Posted by kidflash212 on 06-24-14 at 11:06 AM
LAST EDITED ON 06-24-14 AT 11:06 AM (EST)

I'm really the wrong person to answer as I've never quite been able to sit through an entire soccer match and I've never played. Just a bunch of guys running around on the grass kicking a ball back and forth. Other than the goalkeeper there appears to be no set positions for the guys in the middle to play.

I think the ties go like this, in the tournament, wins give you three points, ties give you one point and losses are no points. To get to the next round, you need to be the top two teams in points for your group. It's about earning points at this stage so playing to there is a winner is not necessary. I think in later rounds, they play overtime and have penalty kicks to determine the winner if at the end it is tied.


Tribe!


"RE: Explain soccer to me please"
Posted by jbug on 06-24-14 at 12:58 PM
Thanks Kid. That's as clear as muddy water.
Just kidding.
But why?
Sounds very confusing to me.



"As I lay dying, "
Posted by kingfish on 06-24-14 at 02:52 PM
This is what soccer is from my remembered perspective as a 4th grader. I did not enjoy it.

There are no teams. Just a bunch of kids, each going after the ball. All the kids on the playground go after the ball at once, no limits to team numbers. Everybody is in a tight soccer scrum that moves as a unit around an open area that has nets on each end. Everybody is going after the ball, and everybody is in tight proximity and kicking everybody else trying to get a piece of the ball.
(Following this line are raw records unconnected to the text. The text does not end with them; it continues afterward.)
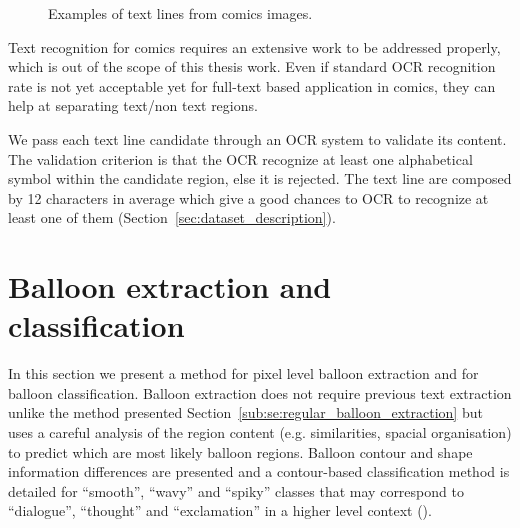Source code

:  \begin{figure}[!ht]  %
   \centering
  \caption[Examples of text lines from comics images]{Examples of text lines from comics images.}
  \label{fig:in:texlines_example}
 \end{figure}

Text recognition for comics requires an extensive work to be addressed properly, which is out of the scope of this thesis work.
Even if standard OCR recognition rate is not yet acceptable yet for full-text based application in comics, they can help at separating text/non text regions.

We pass each text line candidate through an OCR system to validate its content.
The validation criterion is that the OCR recognize at least one alphabetical symbol within the candidate region, else it is rejected.
The text line are composed by 12 characters in average which give a good chances to OCR to recognize at least one of them (Section~\ref{sec:dataset_description}).




\section{Balloon extraction and classification}
\label{sec:in:balloon}

In this section we present a method for pixel level balloon extraction and for balloon classification.
Balloon extraction does not require previous text extraction unlike the method presented Section~\ref{sub:se:regular_balloon_extraction} but uses a careful analysis of the region content (e.g. similarities, spacial organisation) to predict which are most likely balloon regions.
Balloon contour and shape information differences are presented and a contour-based classification method is detailed for ``smooth'', ``wavy'' and ``spiky'' classes that may correspond to ``dialogue'', ``thought'' and ``exclamation'' in a higher level context ().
Then, after you've found yourself at the center of the scrum, and you've kicked at the ball (you had no idea where you should kick it to, you just found it within reach of your foot) you find yourself coming back to consciousness after being gang kicked and left to die.

That is soccer as I remember it. They seem to do it differently on TV.


"RE: As I lay dying, "
Posted by jbug on 06-26-14 at 04:21 PM
ROFLOL

What's funny is that I can totally see you!
Now if we still had someone making siggies, you could have one of your kingfish persona kicking a soccer ball



"RE: Explain soccer to me please"
Posted by Estee on 06-24-14 at 02:07 PM
It's the #1 sport of Socialist Europe and Terrorist Islam, which means the only a good Republican like yourself should have to do with it is blocking funding on youth sport programs designed to corrupt innocent children while recruiting them for the enemy.

You're welcome.


"RE: Explain soccer to me please"
Posted by dabo on 06-24-14 at 03:51 PM
if ball on ground you kick it and run after ball, otherwise you just run at ball or go where you hope ball will go so you can kick it and run after it, if ball in air you hit it with head or with butt or with elbow and then run after it, if player from other team bump you you fall on ground acting very hurt violated, if you are guard of net you hop around net and stop the ball from reaching the net, everyone make noise so nobody understand nobody, if ball make a point the net it scream and is starting all over with ball getting kick

"RE: Explain soccer to me please"
Posted by Estee on 06-24-14 at 05:39 PM
Also, if you decide to bite another player, also fall down and writhe as if it was somehow his fault.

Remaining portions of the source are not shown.